__Exercise details__. Copy out, from the data below, each line in which the word "starting" occurs.

━━━━━ Data records

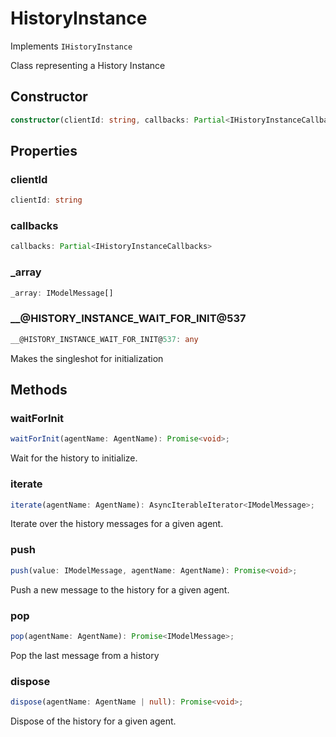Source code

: # HistoryInstance

Implements `IHistoryInstance`

Class representing a History Instance

## Constructor

```ts
constructor(clientId: string, callbacks: Partial<IHistoryInstanceCallbacks>);
```

## Properties

### clientId

```ts
clientId: string
```

### callbacks

```ts
callbacks: Partial<IHistoryInstanceCallbacks>
```

### _array

```ts
_array: IModelMessage[]
```

### __@HISTORY_INSTANCE_WAIT_FOR_INIT@537

```ts
__@HISTORY_INSTANCE_WAIT_FOR_INIT@537: any
```

Makes the singleshot for initialization

## Methods

### waitForInit

```ts
waitForInit(agentName: AgentName): Promise<void>;
```

Wait for the history to initialize.

### iterate

```ts
iterate(agentName: AgentName): AsyncIterableIterator<IModelMessage>;
```

Iterate over the history messages for a given agent.

### push

```ts
push(value: IModelMessage, agentName: AgentName): Promise<void>;
```

Push a new message to the history for a given agent.

### pop

```ts
pop(agentName: AgentName): Promise<IModelMessage>;
```

Pop the last message from a history

### dispose

```ts
dispose(agentName: AgentName | null): Promise<void>;
```

Dispose of the history for a given agent.
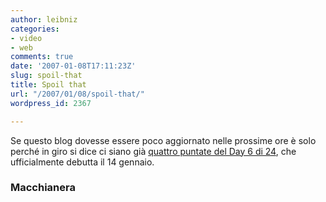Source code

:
 ```yaml
---
author: leibniz
categories:
- video
- web
comments: true
date: '2007-01-08T17:11:23Z'
slug: spoil-that
title: Spoil that
url: "/2007/01/08/spoil-that/"
wordpress_id: 2367

---
```

Se questo blog dovesse essere poco aggiornato nelle prossime ore è solo perché in giro si dice ci siano già [quattro puntate del Day 6 di 24](http://www.macchianera.net/2007/01/08/jack_bauer_in_ostaggio_dei_pir.html), che ufficialmente debutta il 14 gennaio.


### Macchianera
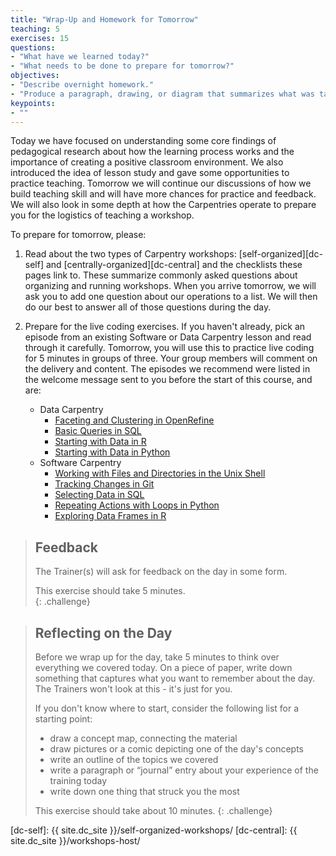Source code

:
 ```yaml
---
title: "Wrap-Up and Homework for Tomorrow"
teaching: 5
exercises: 15
questions:
- "What have we learned today?"
- "What needs to be done to prepare for tomorrow?"
objectives:
- "Describe overnight homework."
- "Produce a paragraph, drawing, or diagram that summarizes what was taught today."  
keypoints:
- ""
---
```


Today we have focused on understanding some core findings of pedagogical research about how the learning process
works and the importance of creating a positive classroom environment. We also introduced the idea of lesson study
and gave some opportunities to practice teaching. Tomorrow we will continue our discussions of
how we build teaching skill and will have more chances for practice and feedback. We will also
look in some depth at how the Carpentries operate to prepare you for the logistics of teaching a workshop.

To prepare for tomorrow, please:

1.  Read about the two types of Carpentry workshops: [self-organized][dc-self] and 
    [centrally-organized][dc-central] and the checklists
    these pages link to. These summarize commonly asked questions about organizing and running workshops.
    When you arrive tomorrow, we will ask you to add one question about our operations to a list.
    We will then do our best to answer all of those questions during the day.

2.  Prepare for the live coding exercises.
    If you haven't already, pick an episode from an existing Software or Data Carpentry lesson and 
    read through it carefully.
    Tomorrow, you will use this to practice live coding for 5 minutes in groups of three.
    Your group members will comment on the delivery and content.
    The episodes we recommend were listed in the welcome message
    sent to you before the start of this course, and are:
    *   Data Carpentry
        *   [Faceting and Clustering in OpenRefine](<{{ site.dc_site }}/OpenRefine-ecology-lesson/01-working-with-openrefine>)
        *   [Basic Queries in SQL](<{{ site.dc_site }}/sql-ecology-lesson/01-sql-basic-queries>)
        *   [Starting with Data in R](<{{ site.dc_site }}/R-ecology-lesson/02-starting-with-data>)
        *   [Starting with Data in Python](<{{ site.dc_site }}/python-ecology-lesson/02-starting-with-data>)
    *   Software Carpentry
        *   [Working with Files and Directories in the Unix Shell](<{{ site.swc_pages }}/shell-novice/03-create/>)
        *   [Tracking Changes in Git](<{{ site.swc_pages }}/git-novice/04-changes/>)
        *   [Selecting Data in SQL](<{{ site.swc_pages }}/sql-novice-survey/01-select/>)
        *   [Repeating Actions with Loops in Python](<{{ site.swc_pages }}/python-novice-inflammation/02-loop/>)
        *   [Exploring Data Frames in R](<{{ site.swc_pages }}/r-novice-gapminder/05-data-structures-part2/>)

> ## Feedback
>
> The Trainer(s) will ask for feedback on the day in some form.  
>
> This exercise should take 5 minutes.  
{: .challenge}

> ## Reflecting on the Day
>
> Before we wrap up for the day, take 5 minutes to think over
> everything we covered today.  On a piece of paper, write
> down something that captures what you want to remember about
> the day.  The Trainers won't look at this - it's just for you.  
>
> If you don't know where to start, consider
> the following list for a starting point:
>
> * draw a concept map, connecting the material
> * draw pictures or a comic depicting one of the day's concepts
> * write an outline of the topics we covered
> * write a paragraph or “journal” entry about your
> experience of the training today
> * write down one thing that struck you the most
>
> This exercise should take about 10 minutes.
{: .challenge}

[dc-self]: {{ site.dc_site }}/self-organized-workshops/
[dc-central]: {{ site.dc_site }}/workshops-host/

━━━━━━━━━━

__The answer__.
        *   [Starting with Data in R](<{{ site.dc_site }}/R-ecology-lesson/02-starting-with-data>)
        *   [Starting with Data in Python](<{{ site.dc_site }}/python-ecology-lesson/02-starting-with-data>)
> the following list for a starting point:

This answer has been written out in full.